Muscat’s action sends a wrong message: that fiscal impropriety is tolerated. But he also presents a formula that could win him the next election, because he knows that the media influence voters, but they do not actually change the vote.

It all started with an item about a trust in New Zealand. We all know that was part of the story. The very fact that the rest of the story was kept under wraps should have led to some serious political action.

That did not materialise.

The end result was a reshuffle before May 1, Workers’ day, which makes electoral sense for the Prime Minister but which also means that he will be accused of lacking the good sense of standing up to be counted.  In essence he did an Eddie Fenech Adami – defend his men at all costs. And those who have any memory will know what I am talking about.  

When Eddie Fenech Adami was faced with damning evidence about his errant ministers – Louis Galea was one – he did what Muscat did. Defend his patch against all odds, and consolidate his grip on government and win elections.

Muscat’s action sends a wrong message; that fiscal impropriety is tolerated. And that is very wrong. But on the other hand he also presents a formula that could win him the next election, because he knows that the media influence voters, but they do not actually change the vote.

Many people ask why should Joe Citizen pay his dues and carry out banking activities in Malta but not shift to other regimes where less tax is charged, ending with making higher earnings. That, I guess is the question we lesser mortals ask ourselves every single day.
Anyone with social democracy in their heart will have problems digesting the PM’s decisions.

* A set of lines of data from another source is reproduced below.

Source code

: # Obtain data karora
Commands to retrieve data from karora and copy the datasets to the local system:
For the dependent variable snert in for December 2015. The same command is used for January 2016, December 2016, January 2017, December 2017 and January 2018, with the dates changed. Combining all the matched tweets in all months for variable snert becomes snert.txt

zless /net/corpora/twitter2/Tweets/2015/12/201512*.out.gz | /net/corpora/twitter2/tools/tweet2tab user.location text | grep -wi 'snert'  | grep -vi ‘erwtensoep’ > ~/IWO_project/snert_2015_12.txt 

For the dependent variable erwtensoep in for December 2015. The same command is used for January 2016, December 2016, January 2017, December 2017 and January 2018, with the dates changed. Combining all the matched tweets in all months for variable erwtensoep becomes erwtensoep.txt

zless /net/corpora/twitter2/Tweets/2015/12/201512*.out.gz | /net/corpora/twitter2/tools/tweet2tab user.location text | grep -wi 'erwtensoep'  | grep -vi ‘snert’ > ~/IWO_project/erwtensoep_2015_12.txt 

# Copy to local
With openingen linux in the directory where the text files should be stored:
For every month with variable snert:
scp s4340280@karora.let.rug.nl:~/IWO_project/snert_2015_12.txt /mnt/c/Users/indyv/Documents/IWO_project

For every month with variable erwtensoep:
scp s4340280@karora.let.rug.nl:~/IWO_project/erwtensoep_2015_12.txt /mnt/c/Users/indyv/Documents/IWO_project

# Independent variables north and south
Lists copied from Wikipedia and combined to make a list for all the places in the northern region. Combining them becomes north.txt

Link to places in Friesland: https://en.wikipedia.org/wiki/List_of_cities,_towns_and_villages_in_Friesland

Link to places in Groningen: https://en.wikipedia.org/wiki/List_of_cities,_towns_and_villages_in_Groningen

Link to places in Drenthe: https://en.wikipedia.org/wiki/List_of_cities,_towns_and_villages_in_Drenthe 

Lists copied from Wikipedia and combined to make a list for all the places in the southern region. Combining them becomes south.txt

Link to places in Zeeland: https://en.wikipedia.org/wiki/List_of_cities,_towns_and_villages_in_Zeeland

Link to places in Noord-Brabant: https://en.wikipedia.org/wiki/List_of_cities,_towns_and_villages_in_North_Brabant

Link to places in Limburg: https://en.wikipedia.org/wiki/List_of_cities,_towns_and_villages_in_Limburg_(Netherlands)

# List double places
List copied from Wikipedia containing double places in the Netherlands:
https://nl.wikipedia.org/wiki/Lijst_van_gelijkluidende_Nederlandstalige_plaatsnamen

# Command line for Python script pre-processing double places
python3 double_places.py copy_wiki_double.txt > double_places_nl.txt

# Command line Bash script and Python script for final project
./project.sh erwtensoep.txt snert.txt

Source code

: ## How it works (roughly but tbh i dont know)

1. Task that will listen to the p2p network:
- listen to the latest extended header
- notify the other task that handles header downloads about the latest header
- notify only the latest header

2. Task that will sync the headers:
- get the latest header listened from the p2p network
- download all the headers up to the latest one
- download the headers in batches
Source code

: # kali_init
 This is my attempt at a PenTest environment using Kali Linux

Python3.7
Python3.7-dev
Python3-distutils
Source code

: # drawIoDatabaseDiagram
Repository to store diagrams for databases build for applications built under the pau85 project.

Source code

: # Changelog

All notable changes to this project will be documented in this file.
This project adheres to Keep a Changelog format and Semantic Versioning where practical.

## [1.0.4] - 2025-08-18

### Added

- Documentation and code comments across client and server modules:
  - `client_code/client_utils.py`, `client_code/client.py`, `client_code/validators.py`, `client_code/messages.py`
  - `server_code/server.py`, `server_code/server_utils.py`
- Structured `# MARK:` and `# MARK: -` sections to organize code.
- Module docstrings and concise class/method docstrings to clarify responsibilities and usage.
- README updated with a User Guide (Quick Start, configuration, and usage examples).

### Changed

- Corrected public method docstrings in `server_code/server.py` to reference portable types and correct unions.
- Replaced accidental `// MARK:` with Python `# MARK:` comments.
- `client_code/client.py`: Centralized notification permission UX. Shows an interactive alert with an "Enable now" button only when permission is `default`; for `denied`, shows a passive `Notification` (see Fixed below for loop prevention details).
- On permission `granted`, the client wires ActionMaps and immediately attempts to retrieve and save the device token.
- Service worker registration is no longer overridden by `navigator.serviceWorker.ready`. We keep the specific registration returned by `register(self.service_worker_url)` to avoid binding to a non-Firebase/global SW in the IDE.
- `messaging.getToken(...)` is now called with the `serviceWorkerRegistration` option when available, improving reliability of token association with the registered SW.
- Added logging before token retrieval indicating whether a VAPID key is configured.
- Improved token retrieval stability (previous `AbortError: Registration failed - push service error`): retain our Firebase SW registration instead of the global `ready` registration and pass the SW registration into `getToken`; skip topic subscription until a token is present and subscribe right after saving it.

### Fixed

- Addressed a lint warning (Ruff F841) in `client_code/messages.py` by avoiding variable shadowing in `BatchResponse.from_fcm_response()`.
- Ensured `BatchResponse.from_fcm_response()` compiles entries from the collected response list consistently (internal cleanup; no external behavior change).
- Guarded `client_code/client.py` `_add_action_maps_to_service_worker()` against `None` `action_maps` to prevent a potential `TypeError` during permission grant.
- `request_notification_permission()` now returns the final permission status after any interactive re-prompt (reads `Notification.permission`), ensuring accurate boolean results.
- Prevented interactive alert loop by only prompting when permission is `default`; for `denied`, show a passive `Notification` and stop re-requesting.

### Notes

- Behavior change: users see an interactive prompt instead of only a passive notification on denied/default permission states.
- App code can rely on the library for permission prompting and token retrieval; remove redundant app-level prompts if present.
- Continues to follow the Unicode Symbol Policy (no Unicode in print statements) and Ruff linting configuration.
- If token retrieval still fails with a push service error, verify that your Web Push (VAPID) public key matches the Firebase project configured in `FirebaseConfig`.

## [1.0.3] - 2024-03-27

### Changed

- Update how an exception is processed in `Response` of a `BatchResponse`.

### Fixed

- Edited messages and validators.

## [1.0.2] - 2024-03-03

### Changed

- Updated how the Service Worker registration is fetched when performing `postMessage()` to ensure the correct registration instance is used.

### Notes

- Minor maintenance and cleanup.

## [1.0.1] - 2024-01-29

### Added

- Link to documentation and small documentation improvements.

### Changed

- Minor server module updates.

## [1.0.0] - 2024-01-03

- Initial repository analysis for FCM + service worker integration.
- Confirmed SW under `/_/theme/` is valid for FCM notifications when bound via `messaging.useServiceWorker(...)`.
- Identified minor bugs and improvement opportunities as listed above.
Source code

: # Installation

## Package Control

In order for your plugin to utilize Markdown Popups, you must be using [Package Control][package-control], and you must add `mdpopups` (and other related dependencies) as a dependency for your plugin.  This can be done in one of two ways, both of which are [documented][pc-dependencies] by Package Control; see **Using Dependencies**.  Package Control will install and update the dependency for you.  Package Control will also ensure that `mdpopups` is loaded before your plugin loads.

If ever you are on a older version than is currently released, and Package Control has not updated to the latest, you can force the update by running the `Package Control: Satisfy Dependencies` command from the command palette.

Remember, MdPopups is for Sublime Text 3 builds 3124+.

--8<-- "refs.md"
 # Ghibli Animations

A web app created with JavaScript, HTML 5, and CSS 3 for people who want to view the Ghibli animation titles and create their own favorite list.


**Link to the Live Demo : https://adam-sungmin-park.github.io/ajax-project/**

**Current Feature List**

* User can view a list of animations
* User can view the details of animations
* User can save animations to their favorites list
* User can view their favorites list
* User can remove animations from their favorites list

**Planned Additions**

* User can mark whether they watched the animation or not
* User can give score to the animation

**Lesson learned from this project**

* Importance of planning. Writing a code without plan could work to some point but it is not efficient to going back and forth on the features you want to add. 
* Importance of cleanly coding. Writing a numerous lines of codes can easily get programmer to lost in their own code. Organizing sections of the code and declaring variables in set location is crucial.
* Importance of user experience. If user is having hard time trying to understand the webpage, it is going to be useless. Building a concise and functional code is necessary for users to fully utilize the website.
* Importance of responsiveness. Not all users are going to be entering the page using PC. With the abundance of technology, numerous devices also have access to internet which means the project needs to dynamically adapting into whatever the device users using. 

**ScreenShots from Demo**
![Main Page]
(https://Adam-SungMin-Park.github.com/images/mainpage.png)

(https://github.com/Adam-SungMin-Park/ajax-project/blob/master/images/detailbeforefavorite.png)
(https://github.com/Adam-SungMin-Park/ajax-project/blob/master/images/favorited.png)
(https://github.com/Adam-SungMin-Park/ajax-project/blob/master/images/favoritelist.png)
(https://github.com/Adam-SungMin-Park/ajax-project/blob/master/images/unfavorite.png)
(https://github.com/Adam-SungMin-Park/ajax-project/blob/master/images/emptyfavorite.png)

The PM has obviously made his calculations and concluded that what has been lost in terms of votes is not recoverable but that this move will hopefully stanch a continuing haemorrhage of votes. And he knows that he has two years in which to convince the middle road that he is still a better alternative. It could be a perfectly Machiavellian calculation or else it could be a major political blunder.

Only time will tell.

The next seat to be filled in parliament is of course that of Leo Brincat, who is to be nominated to the European Court of Auditors, and there is also that of the party deputy leader, vacated by Konrad Mizzi after the maelstrom the offshore Panama company spawned.

Now there is little time to beat around the bush, but I feel strongly that Toni Abela should be called back for the post of deputy leader, which he gave up.

He is of course a very good friend I have. And I am biased and clearly influenced. But I also know that there are not many people who can stand and be counted like Toni Abela. His record attests to that.

Now Abela is no great organiser, not a born administrator, and I guess the political parties brought in Gino Cauchi (PL) and Brian St John (PN) to address this particular problem. Abela is however a good politician, a person who articulates an argument and rationalises an issue; a person who is not close to business, does not dine and wine with business and one who is close to the hearts of the common people, the masses.

But what Abela has is full integrity and a clear ideological direction: an ideology that is particularly rich in those ingredients that make a party identify itself as social democratic.  

I know that ‘business’ is important, but really it is not the most important element when one comes to choose a deputy leader. You need someone who lives and breathes politics and is able to decipher the good from the bad, the principle from the pragmatism, the compromise from the sacrifice.

Politics is not all about selling yourself, it is also about being yourself. Abela is the right ingredient at the moment. He may not be the suave Fearne or the technocratic Konrad Mizzi, but he has something else to offer: the spirit of conviction.

He is strong in the belief that politics is not about getting in there and making a quick buck, but in serving. His nomination’s withdrawal from the European Court of Auditors proves it. He withdrew, though he could have gone to the European Parliament for another hearing. The other two nominees who were also rejected by the committee, passed the test.

For years we have continued to argue that the construction industry, the financial services and gaming industries are crucial for the country. And this is the problem.

Abela may not give or do what Chris Cardona does to the business community, but he brings something more significant. He drives home the message that social democracy is still all about integrity, social justice, respect and the quality of life. It is about a quality of life that is not determined by trying to make everyone stinking rich, which is impossible, but about more equality and opportunity. You do not have to be rich, but you can be comfortable.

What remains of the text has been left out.